While the legislature passed a bill to prohibit state funds from paying for operating costs for the SWLRT, Hennepin County now plans to pick up those costs, reports KSTP.

“(The) Southwest light rail project is on (the) best footing it’s been in quite some time,” Metropolitan Council Chairman Adam Duininck told KSTP.

For Hennepin County this is yet another cost of the SWLRT, as the county is expected to shoulder another $103.5 million of the project following the dissolution of the Counties Transit Improvement Board, reports the Minneapolis/St. Paul Business Journal. As a result, sales taxes in the county may go up from a quarter cent to a half-cent to fund transportation projects including the SWLRT.

However, the project is still $900 million short, with officials’ hopes hanging on the Trump administration and the Republican-led Congress.

“I think transit is gonna be well funded through the Congress and through the President’s budget,” Duininck told KSTP. “Even though his own budget doesn’t support it the Congress does and so at the federal level I feel good about that and then i feel good about the progress we’ve made at the legislature this year to keep Southwest moving.”

Eighty-four Republicans in the Minnesota legislature sent a letter to U.S. Secretary of Transportation Elaine Chao asking that the Trump administration refuse to grant the necessary funding for the SWLRT. State Sen.

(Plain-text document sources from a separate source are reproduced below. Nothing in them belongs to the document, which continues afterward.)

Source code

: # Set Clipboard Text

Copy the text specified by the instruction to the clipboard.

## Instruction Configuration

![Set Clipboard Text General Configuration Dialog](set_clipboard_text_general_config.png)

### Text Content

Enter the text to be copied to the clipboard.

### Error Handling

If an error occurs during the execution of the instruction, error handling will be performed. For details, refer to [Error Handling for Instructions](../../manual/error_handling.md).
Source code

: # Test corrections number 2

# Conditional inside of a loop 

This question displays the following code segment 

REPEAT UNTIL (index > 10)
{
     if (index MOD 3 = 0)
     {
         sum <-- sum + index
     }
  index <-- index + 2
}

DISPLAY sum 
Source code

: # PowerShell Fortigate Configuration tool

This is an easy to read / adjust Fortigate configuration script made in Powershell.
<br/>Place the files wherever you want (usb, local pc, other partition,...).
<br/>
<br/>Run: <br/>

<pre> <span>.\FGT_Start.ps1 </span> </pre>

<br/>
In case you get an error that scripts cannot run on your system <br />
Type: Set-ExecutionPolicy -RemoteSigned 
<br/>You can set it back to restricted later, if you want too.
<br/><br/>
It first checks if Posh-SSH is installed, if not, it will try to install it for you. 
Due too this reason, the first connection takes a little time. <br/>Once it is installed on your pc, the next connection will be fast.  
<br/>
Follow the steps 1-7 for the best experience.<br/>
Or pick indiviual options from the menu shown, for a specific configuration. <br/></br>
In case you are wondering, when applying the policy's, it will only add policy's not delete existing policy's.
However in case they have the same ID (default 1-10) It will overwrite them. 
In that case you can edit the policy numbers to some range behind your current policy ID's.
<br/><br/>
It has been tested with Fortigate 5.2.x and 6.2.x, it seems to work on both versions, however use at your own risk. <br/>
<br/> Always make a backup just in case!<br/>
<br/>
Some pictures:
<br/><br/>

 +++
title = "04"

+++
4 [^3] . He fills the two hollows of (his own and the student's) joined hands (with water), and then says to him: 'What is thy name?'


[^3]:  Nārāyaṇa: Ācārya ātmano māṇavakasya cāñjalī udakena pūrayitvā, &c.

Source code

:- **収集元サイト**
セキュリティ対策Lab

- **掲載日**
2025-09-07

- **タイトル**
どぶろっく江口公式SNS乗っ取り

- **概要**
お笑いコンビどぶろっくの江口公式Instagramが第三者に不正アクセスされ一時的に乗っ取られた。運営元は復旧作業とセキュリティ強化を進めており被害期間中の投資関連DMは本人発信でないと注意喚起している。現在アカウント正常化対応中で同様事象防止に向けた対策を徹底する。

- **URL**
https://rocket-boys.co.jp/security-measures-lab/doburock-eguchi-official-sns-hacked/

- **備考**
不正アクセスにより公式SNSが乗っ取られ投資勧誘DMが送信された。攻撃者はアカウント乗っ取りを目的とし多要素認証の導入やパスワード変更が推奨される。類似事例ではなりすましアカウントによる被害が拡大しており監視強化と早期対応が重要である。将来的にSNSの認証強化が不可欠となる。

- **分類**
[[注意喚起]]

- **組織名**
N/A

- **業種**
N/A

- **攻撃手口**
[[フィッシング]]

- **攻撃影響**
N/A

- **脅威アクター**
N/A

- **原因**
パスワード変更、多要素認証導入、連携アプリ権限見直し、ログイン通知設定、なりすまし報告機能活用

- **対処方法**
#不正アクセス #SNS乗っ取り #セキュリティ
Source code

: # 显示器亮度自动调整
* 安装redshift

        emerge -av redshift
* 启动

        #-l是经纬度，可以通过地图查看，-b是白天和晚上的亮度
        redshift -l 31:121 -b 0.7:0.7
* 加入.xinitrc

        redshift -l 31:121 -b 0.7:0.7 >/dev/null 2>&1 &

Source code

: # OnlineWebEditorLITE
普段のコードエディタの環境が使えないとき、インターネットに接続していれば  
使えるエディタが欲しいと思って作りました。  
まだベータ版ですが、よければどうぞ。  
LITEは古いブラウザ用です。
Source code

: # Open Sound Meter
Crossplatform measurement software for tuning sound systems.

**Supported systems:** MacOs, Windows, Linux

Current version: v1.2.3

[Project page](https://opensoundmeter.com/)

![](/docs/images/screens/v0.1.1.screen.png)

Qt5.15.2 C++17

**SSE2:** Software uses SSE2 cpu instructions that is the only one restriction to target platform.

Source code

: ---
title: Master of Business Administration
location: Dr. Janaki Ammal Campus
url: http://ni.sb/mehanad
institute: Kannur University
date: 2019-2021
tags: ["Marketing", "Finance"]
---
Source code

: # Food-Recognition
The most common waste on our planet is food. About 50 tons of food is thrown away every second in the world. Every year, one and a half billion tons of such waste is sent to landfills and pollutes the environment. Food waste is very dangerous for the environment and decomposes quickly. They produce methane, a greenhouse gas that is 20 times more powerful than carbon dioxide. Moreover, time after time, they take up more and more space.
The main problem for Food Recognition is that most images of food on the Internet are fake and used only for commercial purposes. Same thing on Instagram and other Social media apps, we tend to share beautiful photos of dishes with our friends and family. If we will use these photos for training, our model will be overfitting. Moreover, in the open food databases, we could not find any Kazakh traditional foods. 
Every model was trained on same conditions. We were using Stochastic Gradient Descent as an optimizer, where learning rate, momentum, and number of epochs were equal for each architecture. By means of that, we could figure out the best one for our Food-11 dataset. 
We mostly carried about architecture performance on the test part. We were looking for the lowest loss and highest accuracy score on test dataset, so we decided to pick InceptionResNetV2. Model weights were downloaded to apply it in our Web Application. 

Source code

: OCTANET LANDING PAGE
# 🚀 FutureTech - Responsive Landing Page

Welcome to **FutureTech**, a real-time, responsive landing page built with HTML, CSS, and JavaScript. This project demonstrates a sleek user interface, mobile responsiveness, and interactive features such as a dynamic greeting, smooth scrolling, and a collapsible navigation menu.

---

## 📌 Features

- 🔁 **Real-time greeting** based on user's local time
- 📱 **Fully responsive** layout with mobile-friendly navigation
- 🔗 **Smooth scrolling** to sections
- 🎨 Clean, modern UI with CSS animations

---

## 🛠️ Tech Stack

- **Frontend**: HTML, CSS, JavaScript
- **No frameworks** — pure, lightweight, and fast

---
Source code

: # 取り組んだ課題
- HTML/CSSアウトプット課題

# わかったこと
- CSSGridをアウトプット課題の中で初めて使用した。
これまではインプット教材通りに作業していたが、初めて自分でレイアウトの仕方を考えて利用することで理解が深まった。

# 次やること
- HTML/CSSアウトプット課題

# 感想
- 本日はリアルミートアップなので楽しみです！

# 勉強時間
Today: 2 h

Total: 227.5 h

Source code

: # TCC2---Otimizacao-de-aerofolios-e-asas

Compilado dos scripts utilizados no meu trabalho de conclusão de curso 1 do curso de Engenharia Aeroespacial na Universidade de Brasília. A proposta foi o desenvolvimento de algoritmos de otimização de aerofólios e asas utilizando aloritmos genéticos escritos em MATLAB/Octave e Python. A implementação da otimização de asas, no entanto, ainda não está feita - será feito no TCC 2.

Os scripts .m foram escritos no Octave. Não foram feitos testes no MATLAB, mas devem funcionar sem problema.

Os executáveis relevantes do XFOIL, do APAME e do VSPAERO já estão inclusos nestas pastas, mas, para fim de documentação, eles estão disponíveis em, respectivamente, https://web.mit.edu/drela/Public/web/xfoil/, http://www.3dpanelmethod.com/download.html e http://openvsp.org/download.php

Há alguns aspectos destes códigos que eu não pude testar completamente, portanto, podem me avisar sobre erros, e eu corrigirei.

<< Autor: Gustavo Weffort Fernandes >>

Dave Osmek (R-Mound) and State Rep. Linda Runbeck (R-Circle Pines) also introduced resolutions into their respective chambers asking the Federal Transit Administration to deny requests for funding for the SWLRT.

U.S. Rep. Jason Lewis is also strongly opposed to the SWLRT. He wrote to Budget Director Mick Mulvaney and to Secretary of Transportation Elaine Chao in May asking that the project not be funded, reports Northfield News.

“Our kids’ future is endangered by a ballooning $20 trillion national debt, and tackling wasteful spending is one of the main reasons why I came to Washington,” Lewis said in a press release.